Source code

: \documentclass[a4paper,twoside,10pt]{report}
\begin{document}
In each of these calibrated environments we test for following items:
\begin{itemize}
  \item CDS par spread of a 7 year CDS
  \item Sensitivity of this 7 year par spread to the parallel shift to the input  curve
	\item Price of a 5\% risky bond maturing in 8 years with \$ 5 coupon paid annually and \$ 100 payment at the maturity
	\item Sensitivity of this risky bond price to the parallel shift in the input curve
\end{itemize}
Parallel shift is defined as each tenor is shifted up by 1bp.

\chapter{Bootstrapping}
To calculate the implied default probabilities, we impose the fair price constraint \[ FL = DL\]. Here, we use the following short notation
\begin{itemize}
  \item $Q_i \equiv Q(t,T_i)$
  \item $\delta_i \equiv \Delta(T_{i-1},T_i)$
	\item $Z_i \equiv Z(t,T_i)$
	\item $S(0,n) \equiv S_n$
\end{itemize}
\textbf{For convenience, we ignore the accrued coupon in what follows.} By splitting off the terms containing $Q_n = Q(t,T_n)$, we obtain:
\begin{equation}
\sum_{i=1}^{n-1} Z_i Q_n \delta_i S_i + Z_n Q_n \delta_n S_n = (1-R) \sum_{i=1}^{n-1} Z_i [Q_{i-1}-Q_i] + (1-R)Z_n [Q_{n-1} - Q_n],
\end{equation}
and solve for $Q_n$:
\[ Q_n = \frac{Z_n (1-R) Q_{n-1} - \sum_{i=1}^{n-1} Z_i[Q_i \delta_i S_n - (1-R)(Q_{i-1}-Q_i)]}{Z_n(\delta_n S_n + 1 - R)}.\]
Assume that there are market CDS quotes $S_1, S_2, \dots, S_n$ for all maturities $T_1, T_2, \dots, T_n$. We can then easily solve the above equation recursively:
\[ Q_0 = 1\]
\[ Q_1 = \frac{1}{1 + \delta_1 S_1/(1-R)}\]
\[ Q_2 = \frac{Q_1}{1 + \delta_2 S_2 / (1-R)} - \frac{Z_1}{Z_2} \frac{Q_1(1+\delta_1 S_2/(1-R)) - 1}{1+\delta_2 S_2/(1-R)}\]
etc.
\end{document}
+++++
**Prompt**
Copy here each line of the preceding records with "curve" in it.

**Result of the exercise**
  \item Sensitivity of this 7 year par spread to the parallel shift to the input  curve
	\item Sensitivity of this risky bond price to the parallel shift in the input curve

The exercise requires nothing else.